Essentially this is trading risk for cost.  However, it raises the question about whether it was acceptable risk and whether the decision was made consciously, or if it just happened through the ignorance of the network administrator’s supervisors.  I’m betting the latter.   This was sweeping the problem under the carpet, and the city of San Francisco is now paying the cost.  Bad policy.

Give a shout-out:
  • Digg
  • del.icio.us
  • Facebook
  • Google Bookmarks
  • Reddit
  • Slashdot
  • Technorati
  • RSS
  • Tumblr
  • Twitter

Posted in commentary.

Tagged with , , .


2 Responses

Stay in touch with the conversation, subscribe to the RSS feed for comments on this post.

  1. Lon says

    The bus test is one that comes up in regular conversation around my office. Designing a system that passes the test is not that hard, once people keep the idea in mind. Which is easy enough when the boss (me) says it ad nauseum (I do).

    Now, the harder part, is about getting system architects to think about higher order bus test. That is, not whether the system can run after key people are bus-ed (ouch), but whether or not the software maintenance can occur. This is something about ensuring knowledge of maintenance and code expansion.

    A simple way to wrap one’s head around the problem is by asking “what would it take to replace a developer?” For instance, if a system is based on a key technology that almost no one knows, and there is only one guy in the company who knows it. And he gets bus-ed (again, ouch), how system may not crash that moment, but it has transformed into a ticking time bomb.
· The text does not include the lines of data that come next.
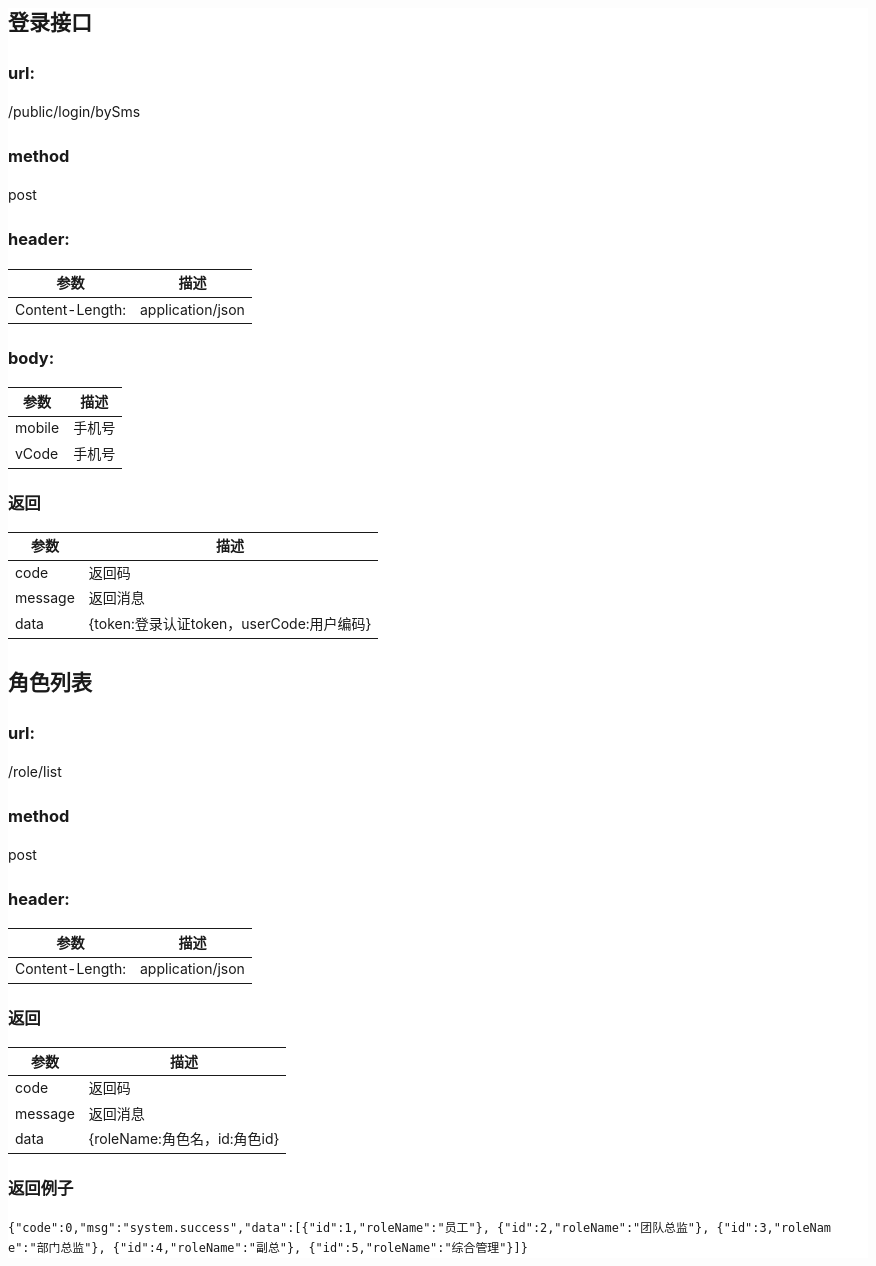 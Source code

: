 ## 登录接口
### url:
/public/login/bySms
### method
post
### header:
|  参数  |  描述 |
|  ----  | ----  |
| Content-Length:  | application/json |

### body:
|  参数  |  描述 |
|  ----  | ----  |
| mobile  | 手机号 |
| vCode  | 手机号 |
### 返回
|  参数  |  描述 |
|  ----  | ----  |
| code  | 返回码|
| message  | 返回消息 |
| data  |{token:登录认证token，userCode:用户编码} |

## 角色列表
### url:
/role/list
### method
post
### header:
|  参数  |  描述 |
|  ----  | ----  |
| Content-Length:  | application/json |
### 返回
|  参数  |  描述 |
|  ----  | ----  |
| code  | 返回码|
| message  | 返回消息 |
| data  |{roleName:角色名，id:角色id} |
### 返回例子
```
{"code":0,"msg":"system.success","data":[{"id":1,"roleName":"员工"}, {"id":2,"roleName":"团队总监"}, {"id":3,"roleName":"部门总监"}, {"id":4,"roleName":"副总"}, {"id":5,"roleName":"综合管理"}]}
```
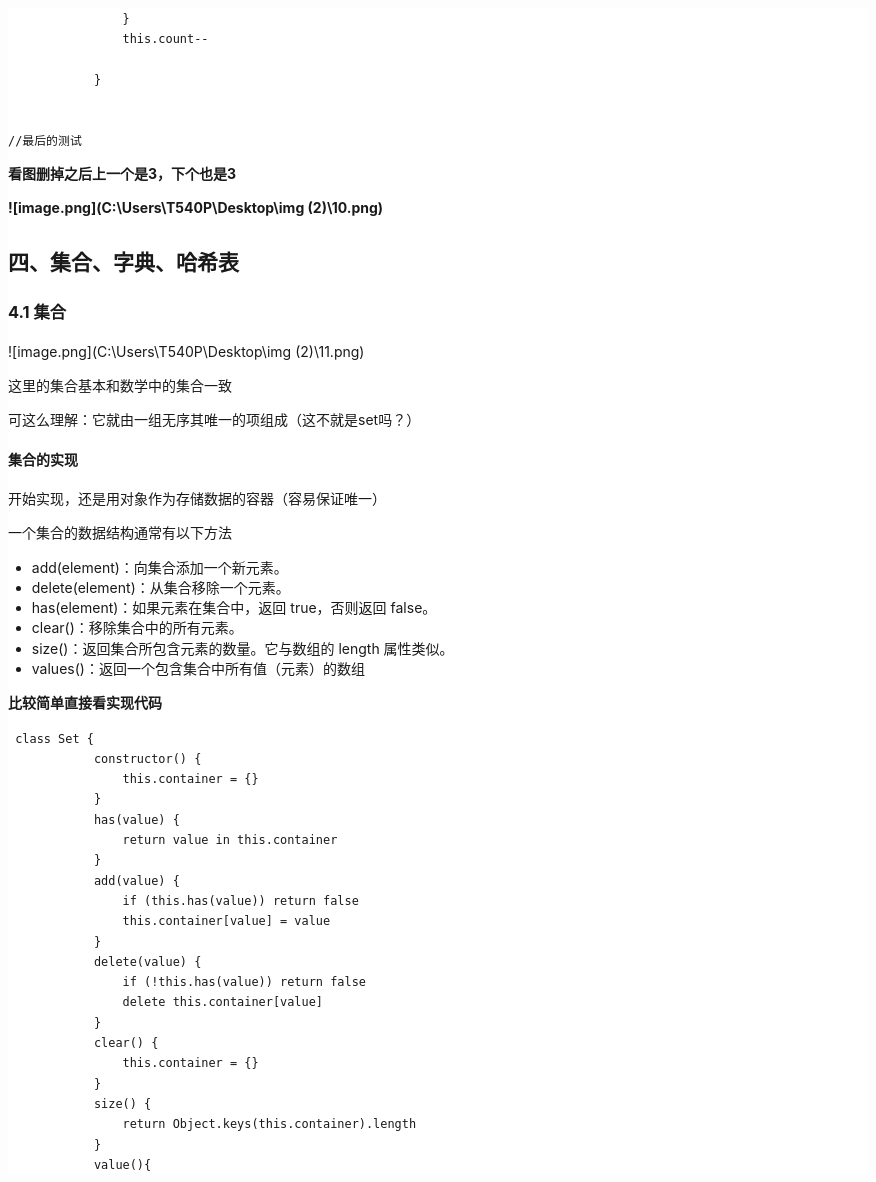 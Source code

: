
 ```
                }
                this.count--

            }


//最后的测试

```

**看图删掉之后上一个是3，下个也是3**

**![image.png](C:\Users\T540P\Desktop\img (2)\10.png)**

## 四、集合、字典、哈希表



### 4.1 集合

![image.png](C:\Users\T540P\Desktop\img (2)\11.png)

这里的集合基本和数学中的集合一致

可这么理解：它就由一组无序其唯一的项组成（这不就是set吗？）

#### 集合的实现



开始实现，还是用对象作为存储数据的容器（容易保证唯一）



一个集合的数据结构通常有以下方法

- add(element)：向集合添加一个新元素。
- delete(element)：从集合移除一个元素。
- has(element)：如果元素在集合中，返回 true，否则返回 false。
- clear()：移除集合中的所有元素。
- size()：返回集合所包含元素的数量。它与数组的 length 属性类似。
- values()：返回一个包含集合中所有值（元素）的数组



**比较简单直接看实现代码**

```
 class Set {
            constructor() {
                this.container = {}
            }
            has(value) {
                return value in this.container
            }
            add(value) {
                if (this.has(value)) return false
                this.container[value] = value
            }
            delete(value) {
                if (!this.has(value)) return false
                delete this.container[value]
            }
            clear() {
                this.container = {}
            }
            size() {
                return Object.keys(this.container).length
            }
            value(){
```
    This is a problem most companies face in legacy systems that use legacy technologies.

  2. loren says

    @Lon I like how you frame the idea as a “higher-order” bus test. I think you may even be treading on a deeper issue – too often systems are treated as one time investments that are allowed to fester, rather than the builders accepting responsibility of ongoing maintenance of an automated business process. Business processes evolve and require people to keep them alive – automation doesn’t change that basic fact.